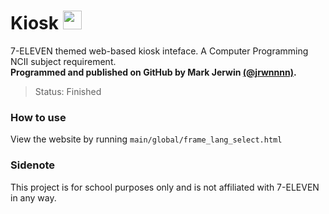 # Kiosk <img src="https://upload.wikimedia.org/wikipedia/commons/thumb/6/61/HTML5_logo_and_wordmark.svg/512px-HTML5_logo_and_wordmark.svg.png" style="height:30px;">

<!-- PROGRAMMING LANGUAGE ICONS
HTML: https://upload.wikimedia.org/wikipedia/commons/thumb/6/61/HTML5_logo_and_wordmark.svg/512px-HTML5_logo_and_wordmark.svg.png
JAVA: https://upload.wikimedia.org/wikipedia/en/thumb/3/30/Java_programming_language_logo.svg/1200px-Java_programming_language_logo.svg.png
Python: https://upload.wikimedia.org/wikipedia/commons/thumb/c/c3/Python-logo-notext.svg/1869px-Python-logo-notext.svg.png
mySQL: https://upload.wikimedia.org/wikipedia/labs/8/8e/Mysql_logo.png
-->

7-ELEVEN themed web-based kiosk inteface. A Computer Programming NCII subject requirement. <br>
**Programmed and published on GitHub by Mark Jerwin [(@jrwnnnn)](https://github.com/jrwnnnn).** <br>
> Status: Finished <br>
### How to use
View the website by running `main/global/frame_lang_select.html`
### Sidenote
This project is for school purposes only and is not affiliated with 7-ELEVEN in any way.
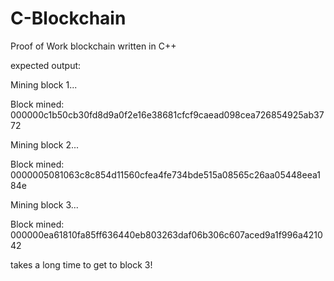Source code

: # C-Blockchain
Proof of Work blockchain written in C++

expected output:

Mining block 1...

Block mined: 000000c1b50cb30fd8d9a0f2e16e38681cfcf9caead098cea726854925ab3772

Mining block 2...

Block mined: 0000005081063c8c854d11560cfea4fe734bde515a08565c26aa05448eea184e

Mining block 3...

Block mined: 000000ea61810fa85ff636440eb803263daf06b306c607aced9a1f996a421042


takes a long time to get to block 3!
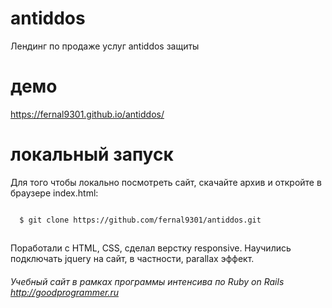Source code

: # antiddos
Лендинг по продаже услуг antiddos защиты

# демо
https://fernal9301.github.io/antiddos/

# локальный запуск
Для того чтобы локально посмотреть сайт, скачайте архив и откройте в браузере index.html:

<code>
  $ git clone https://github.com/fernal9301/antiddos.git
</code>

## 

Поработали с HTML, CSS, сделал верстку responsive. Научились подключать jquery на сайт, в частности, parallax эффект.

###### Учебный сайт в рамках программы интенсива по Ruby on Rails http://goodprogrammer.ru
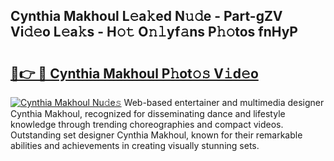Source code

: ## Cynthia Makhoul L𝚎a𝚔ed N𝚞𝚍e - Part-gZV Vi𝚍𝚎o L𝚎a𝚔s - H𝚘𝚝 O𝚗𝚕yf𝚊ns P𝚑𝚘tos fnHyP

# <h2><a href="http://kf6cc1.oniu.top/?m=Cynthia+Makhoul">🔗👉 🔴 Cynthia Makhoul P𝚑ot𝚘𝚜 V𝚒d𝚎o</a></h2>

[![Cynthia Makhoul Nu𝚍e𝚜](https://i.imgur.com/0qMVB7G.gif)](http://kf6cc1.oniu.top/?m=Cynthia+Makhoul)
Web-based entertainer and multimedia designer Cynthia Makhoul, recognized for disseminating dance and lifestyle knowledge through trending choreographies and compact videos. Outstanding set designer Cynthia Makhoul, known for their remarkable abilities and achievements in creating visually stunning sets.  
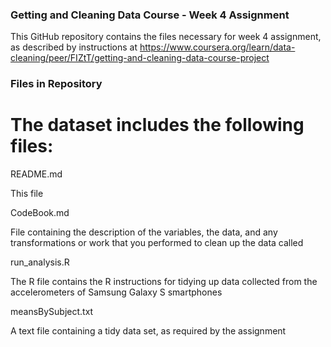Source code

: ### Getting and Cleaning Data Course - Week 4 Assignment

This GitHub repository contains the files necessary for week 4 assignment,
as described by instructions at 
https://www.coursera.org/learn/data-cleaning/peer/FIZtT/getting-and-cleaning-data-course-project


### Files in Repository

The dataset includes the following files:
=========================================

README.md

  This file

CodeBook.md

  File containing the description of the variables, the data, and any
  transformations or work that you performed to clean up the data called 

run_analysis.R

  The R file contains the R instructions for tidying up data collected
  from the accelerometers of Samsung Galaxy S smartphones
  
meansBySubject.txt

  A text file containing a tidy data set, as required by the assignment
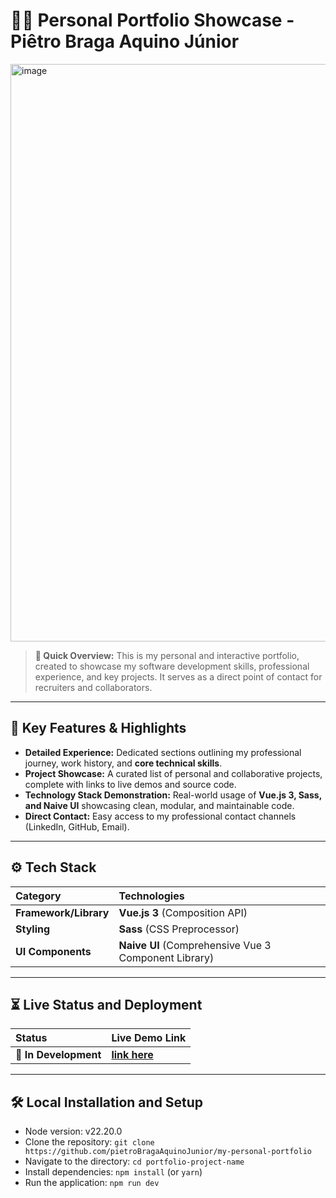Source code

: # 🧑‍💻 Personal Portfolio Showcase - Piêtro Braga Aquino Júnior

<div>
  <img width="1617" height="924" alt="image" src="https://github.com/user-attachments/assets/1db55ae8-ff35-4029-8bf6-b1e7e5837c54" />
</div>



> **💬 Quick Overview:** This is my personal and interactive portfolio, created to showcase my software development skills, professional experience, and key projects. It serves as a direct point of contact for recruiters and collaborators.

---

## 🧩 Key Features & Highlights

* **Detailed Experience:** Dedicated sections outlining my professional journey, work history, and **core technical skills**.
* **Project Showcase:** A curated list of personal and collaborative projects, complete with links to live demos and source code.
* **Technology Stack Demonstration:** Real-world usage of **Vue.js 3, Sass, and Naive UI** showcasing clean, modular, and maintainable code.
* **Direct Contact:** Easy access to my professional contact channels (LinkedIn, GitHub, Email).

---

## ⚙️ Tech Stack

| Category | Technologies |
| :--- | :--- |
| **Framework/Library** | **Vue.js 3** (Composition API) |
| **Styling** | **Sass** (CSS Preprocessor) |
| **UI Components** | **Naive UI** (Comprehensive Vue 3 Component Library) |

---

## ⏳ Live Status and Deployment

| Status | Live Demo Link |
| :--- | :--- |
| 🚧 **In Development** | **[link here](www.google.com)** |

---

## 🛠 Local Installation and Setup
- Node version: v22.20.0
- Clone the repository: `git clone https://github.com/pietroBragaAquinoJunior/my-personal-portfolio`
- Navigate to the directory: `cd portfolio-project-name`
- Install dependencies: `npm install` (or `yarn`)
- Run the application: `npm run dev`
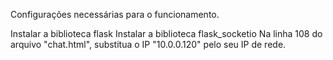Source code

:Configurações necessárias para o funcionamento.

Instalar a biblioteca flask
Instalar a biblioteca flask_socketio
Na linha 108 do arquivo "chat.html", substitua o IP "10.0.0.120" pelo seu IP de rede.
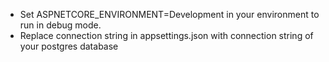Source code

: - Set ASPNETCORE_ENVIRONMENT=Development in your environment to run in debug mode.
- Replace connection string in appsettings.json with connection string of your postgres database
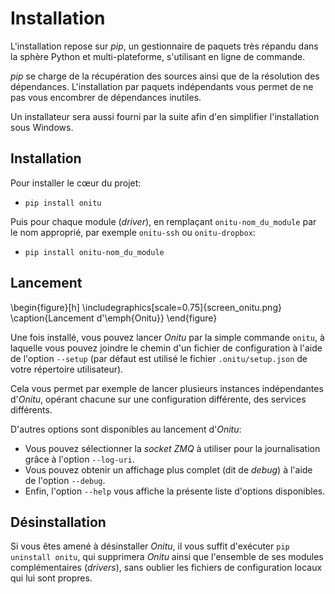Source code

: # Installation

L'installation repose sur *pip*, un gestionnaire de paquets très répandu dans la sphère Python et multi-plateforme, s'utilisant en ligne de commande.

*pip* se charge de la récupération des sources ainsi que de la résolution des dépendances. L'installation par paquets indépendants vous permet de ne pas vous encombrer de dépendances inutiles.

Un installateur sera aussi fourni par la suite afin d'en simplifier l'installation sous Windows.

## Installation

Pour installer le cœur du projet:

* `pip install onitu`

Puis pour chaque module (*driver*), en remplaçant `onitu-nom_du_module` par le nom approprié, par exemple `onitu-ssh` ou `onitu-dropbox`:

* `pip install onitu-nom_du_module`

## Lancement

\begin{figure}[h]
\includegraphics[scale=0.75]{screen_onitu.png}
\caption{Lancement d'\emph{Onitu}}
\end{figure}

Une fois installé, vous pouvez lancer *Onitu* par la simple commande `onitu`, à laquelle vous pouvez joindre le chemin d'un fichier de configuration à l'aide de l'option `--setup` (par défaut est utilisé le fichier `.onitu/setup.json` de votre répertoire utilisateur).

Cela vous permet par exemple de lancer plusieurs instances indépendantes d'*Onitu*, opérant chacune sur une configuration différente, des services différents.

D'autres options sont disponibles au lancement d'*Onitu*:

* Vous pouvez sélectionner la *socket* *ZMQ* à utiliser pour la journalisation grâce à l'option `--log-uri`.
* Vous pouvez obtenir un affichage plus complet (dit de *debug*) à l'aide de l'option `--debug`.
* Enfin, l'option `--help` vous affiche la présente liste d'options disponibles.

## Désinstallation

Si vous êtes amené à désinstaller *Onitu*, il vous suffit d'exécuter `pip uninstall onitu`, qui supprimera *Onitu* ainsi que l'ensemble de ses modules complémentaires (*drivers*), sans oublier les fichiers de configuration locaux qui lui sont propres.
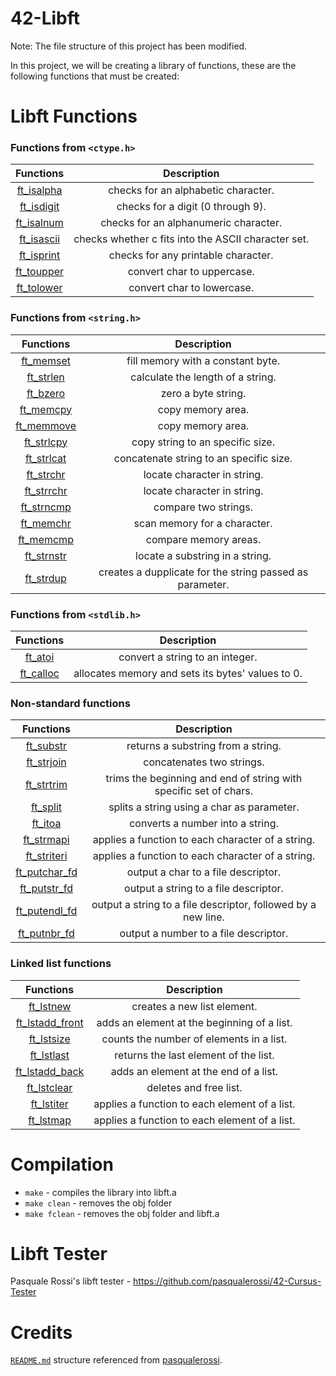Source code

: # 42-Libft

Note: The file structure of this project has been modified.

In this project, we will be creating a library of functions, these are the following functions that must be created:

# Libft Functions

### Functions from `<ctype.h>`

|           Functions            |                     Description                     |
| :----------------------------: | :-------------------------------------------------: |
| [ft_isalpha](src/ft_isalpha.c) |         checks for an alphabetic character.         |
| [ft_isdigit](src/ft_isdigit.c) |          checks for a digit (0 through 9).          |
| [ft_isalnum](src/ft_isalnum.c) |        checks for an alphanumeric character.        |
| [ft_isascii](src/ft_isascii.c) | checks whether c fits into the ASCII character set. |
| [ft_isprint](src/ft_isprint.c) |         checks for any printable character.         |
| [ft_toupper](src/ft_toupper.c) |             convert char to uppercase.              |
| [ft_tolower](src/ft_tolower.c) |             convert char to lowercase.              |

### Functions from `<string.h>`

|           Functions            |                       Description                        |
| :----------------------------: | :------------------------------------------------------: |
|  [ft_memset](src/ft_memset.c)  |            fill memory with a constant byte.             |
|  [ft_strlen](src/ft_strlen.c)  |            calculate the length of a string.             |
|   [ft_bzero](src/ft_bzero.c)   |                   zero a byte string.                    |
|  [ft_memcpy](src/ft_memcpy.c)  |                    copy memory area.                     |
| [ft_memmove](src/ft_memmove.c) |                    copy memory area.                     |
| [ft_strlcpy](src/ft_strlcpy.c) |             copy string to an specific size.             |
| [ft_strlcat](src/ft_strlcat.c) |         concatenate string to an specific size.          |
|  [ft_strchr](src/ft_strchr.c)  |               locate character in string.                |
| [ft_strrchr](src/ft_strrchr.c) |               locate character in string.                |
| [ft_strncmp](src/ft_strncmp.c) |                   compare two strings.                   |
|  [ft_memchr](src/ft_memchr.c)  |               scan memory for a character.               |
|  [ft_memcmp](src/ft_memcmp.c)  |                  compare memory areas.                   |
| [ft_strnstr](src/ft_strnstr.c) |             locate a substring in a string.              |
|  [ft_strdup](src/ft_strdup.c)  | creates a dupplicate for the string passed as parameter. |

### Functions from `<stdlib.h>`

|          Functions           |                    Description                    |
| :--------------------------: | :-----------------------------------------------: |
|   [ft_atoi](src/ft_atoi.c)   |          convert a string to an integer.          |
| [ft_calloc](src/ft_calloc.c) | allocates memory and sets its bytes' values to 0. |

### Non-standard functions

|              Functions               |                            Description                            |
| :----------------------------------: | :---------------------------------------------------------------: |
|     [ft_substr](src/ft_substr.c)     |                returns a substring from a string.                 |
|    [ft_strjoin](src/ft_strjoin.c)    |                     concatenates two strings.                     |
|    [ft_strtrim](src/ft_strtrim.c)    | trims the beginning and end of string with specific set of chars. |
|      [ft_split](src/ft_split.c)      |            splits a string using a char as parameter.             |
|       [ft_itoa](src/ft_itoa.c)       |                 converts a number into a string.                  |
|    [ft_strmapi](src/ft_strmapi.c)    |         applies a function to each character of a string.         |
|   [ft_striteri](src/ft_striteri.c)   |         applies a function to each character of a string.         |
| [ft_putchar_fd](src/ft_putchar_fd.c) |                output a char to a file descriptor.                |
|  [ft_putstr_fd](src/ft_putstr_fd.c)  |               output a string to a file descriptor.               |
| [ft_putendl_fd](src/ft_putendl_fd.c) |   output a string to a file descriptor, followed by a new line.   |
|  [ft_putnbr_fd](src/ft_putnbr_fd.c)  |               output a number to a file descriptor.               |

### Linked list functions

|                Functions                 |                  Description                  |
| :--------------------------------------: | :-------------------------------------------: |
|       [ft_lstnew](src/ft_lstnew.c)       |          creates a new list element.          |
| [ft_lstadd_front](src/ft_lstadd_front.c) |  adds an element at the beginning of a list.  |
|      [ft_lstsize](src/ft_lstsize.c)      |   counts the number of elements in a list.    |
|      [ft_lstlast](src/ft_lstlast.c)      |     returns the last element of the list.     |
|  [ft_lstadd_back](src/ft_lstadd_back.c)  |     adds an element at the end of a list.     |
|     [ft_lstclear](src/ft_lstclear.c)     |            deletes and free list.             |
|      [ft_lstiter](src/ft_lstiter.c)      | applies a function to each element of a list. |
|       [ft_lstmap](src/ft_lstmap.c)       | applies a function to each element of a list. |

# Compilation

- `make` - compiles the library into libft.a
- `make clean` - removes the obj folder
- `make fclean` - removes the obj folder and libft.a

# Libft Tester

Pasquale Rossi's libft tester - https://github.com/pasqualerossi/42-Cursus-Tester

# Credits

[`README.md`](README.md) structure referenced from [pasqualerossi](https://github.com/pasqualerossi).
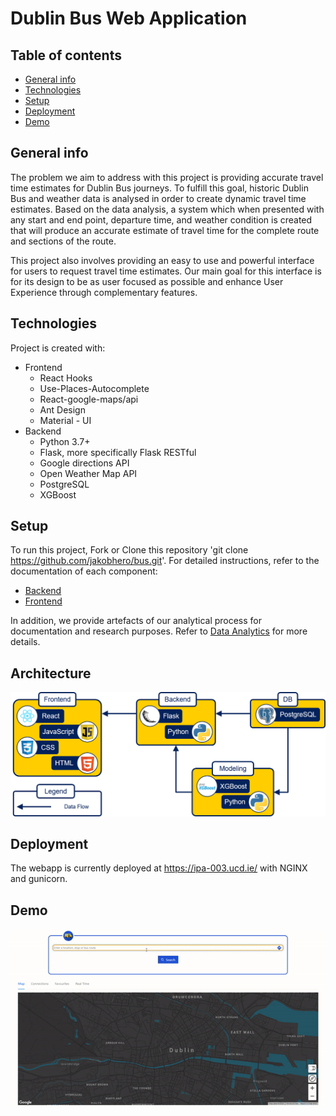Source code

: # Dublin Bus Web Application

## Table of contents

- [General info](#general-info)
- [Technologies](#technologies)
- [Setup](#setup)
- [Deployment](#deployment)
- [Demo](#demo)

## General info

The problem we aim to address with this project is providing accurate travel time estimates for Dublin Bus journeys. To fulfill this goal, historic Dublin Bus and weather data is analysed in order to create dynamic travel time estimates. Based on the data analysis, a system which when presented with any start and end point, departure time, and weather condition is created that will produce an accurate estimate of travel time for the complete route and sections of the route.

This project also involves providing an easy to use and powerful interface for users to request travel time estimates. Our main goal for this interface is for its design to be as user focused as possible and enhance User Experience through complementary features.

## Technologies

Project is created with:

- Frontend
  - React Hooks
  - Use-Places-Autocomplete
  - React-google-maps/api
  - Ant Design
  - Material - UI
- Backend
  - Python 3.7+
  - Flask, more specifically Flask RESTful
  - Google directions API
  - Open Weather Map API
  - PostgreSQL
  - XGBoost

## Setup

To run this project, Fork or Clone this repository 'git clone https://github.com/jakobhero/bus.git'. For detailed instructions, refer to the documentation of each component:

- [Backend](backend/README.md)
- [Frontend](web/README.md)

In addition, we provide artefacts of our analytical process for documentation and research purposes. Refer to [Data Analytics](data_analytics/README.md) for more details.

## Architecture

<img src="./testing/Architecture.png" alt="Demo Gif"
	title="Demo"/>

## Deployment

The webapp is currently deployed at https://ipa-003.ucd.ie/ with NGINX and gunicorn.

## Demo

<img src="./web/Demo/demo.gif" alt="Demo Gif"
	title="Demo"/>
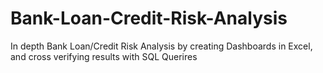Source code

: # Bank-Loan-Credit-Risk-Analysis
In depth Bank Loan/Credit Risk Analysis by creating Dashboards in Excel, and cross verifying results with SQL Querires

+ + + + +

- **Directions for this task**
Display each line of the data where "Stack" occurs.

- **Reply**
* **Technology Stack Demonstration:** Real-world usage of **Vue.js 3, Sass, and Naive UI** showcasing clean, modular, and maintainable code.
## ⚙️ Tech Stack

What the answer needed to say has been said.